▶ Material supplied:
• • • • •

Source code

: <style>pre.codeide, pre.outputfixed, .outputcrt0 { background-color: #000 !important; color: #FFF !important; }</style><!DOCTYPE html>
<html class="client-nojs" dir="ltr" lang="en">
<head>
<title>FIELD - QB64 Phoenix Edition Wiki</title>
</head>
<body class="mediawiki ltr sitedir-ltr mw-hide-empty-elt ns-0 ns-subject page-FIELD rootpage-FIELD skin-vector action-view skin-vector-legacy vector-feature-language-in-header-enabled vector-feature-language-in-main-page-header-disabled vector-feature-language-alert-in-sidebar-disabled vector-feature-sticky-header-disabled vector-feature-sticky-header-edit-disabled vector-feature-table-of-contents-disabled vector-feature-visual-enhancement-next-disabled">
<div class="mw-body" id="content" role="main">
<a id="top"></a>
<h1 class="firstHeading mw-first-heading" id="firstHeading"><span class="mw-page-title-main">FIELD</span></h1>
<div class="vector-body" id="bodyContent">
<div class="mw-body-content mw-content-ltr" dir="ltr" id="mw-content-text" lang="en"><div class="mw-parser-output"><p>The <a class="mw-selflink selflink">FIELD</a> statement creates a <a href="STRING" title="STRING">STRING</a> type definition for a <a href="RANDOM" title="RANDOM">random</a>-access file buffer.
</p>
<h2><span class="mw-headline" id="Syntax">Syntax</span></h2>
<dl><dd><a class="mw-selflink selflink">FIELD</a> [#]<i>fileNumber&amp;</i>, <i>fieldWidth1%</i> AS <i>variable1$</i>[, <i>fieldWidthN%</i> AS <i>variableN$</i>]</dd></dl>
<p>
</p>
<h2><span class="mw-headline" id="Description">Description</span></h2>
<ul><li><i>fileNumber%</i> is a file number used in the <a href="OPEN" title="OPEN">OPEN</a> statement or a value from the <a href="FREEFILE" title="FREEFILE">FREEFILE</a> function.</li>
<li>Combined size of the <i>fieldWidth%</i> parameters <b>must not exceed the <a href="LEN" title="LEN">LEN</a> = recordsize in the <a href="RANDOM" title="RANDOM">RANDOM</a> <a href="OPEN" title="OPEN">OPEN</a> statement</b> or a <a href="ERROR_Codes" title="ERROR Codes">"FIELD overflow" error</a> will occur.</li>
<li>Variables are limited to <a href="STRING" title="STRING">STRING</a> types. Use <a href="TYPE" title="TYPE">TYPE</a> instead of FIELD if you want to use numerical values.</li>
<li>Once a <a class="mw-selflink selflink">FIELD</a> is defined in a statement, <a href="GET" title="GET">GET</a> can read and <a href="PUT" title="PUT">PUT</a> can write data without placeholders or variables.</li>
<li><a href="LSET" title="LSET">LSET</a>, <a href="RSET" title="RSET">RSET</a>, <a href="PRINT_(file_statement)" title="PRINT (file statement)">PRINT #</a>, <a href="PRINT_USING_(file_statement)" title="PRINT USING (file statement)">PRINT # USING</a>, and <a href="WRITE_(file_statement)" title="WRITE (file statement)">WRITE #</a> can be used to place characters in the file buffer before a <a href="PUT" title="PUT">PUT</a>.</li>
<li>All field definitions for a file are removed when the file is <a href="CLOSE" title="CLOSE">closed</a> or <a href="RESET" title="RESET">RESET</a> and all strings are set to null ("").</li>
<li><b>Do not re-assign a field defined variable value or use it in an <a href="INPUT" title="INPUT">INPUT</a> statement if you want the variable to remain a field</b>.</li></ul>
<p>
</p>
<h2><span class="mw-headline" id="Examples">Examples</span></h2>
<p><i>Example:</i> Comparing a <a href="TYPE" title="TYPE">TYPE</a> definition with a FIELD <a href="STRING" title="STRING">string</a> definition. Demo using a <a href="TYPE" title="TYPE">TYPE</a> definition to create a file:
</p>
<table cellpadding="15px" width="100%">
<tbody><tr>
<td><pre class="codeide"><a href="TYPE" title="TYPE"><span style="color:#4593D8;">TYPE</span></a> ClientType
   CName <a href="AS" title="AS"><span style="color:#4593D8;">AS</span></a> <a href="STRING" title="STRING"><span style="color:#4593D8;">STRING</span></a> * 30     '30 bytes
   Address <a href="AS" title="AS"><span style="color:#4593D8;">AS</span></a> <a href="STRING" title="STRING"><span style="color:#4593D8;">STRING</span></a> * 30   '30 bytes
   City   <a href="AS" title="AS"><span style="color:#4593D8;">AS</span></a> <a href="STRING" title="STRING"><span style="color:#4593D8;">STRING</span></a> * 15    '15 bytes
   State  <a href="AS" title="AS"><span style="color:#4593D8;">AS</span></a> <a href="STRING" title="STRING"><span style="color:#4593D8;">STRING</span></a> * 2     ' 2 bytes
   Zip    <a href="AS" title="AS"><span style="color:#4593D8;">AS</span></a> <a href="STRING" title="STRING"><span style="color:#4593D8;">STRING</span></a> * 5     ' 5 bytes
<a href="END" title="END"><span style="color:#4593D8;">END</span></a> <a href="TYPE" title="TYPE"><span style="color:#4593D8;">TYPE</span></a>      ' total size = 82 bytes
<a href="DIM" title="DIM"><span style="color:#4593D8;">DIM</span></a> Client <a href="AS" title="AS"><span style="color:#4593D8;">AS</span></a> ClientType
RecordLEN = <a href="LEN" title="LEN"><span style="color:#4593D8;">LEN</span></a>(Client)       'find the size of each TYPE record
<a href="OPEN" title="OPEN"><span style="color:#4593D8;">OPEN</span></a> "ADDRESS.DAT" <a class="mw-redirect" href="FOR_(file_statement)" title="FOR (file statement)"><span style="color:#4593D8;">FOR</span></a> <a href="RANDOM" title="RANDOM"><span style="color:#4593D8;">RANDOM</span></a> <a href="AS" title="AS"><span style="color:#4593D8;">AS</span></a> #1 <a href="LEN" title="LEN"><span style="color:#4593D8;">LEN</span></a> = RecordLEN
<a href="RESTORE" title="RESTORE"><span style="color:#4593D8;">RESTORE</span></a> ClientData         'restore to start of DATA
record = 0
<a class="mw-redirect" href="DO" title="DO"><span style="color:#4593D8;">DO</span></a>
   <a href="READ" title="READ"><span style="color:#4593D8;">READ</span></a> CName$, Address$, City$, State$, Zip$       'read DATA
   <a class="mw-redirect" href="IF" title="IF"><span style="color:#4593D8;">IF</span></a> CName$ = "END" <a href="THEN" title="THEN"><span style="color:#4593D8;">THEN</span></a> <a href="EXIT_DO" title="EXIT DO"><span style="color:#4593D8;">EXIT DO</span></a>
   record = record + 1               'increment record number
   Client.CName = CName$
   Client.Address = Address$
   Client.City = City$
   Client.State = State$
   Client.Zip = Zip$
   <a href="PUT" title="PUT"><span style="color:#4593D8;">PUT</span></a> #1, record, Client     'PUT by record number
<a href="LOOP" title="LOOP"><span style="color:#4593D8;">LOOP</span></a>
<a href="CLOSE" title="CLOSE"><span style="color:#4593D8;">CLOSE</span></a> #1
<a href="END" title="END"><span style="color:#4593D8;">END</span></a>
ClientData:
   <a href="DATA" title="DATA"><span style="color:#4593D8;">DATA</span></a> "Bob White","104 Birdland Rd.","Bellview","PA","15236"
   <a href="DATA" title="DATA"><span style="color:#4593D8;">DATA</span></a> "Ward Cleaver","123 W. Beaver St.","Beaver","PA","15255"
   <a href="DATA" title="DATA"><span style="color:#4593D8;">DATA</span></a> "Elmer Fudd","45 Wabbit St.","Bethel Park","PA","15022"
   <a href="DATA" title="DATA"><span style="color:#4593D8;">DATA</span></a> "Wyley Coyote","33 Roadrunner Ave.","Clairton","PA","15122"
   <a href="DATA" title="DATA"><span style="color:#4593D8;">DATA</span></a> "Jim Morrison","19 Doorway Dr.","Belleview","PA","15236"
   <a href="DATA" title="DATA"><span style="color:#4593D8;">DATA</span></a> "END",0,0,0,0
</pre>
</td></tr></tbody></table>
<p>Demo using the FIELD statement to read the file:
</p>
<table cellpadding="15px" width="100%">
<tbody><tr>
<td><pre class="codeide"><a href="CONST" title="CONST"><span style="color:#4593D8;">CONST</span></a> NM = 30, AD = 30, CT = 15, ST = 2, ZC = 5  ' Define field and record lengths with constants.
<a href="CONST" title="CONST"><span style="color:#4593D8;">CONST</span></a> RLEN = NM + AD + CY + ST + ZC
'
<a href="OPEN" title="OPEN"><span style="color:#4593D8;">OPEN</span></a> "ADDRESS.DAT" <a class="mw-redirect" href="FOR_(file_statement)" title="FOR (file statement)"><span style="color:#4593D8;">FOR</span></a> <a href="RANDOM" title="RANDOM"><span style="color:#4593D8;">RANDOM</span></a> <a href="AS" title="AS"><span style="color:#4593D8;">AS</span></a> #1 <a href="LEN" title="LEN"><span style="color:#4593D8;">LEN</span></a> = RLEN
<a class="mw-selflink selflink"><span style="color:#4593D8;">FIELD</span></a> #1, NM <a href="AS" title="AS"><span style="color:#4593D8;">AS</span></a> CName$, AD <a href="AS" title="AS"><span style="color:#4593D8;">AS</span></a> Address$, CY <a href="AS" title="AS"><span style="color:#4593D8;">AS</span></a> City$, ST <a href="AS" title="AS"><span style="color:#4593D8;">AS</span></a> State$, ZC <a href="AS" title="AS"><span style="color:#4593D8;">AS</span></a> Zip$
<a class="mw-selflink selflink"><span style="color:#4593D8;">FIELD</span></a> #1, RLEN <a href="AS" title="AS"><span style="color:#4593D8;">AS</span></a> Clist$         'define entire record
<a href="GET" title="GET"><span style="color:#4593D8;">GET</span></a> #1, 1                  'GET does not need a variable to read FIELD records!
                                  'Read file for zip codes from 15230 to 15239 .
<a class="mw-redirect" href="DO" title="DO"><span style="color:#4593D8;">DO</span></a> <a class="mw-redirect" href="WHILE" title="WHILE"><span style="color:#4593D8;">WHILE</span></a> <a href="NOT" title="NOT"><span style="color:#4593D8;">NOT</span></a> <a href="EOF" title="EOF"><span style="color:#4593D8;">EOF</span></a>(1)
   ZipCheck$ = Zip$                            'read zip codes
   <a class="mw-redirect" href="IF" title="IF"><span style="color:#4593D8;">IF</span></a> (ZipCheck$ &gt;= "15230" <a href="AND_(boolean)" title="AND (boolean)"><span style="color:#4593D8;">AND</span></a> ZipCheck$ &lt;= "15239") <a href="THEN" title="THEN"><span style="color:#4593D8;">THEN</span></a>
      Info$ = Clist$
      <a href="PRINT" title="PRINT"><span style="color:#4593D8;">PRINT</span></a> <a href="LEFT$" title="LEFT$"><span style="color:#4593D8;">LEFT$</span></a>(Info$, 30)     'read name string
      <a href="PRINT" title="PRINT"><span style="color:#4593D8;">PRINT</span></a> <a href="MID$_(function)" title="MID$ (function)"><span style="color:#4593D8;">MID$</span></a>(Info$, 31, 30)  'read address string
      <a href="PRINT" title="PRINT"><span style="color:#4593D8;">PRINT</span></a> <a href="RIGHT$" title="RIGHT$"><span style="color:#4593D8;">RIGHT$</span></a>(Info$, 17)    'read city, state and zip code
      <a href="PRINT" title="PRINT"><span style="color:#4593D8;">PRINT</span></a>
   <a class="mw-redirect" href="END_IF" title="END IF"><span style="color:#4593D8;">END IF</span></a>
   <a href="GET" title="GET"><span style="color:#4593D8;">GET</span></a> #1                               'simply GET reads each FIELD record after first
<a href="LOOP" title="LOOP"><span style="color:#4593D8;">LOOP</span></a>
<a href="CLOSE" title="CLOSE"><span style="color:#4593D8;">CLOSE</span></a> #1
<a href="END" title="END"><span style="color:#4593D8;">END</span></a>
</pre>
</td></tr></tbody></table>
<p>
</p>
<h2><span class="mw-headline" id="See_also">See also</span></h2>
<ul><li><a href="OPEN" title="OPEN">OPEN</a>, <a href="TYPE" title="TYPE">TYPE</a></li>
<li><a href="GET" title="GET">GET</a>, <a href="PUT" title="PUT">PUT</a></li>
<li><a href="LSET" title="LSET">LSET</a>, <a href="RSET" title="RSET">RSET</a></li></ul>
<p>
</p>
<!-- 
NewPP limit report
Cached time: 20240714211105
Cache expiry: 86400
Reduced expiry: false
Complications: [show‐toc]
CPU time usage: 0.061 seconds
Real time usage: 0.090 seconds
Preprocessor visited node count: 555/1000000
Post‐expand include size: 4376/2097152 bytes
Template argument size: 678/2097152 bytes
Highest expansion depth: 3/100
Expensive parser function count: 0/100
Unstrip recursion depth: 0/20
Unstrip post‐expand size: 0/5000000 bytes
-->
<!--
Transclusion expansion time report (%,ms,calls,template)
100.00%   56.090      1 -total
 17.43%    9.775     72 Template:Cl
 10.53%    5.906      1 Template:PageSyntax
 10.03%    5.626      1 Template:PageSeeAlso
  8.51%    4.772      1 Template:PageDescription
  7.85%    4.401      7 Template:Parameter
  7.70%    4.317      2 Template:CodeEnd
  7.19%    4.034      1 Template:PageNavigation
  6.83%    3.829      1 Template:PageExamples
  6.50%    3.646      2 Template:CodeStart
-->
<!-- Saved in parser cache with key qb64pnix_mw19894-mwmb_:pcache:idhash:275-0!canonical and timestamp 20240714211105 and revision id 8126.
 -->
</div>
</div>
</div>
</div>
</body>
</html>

• • • • •

▶ Problem statement:
Please tally the lines of the data in which the string "Clist" appears and write only the total.

▶ Your solution:
2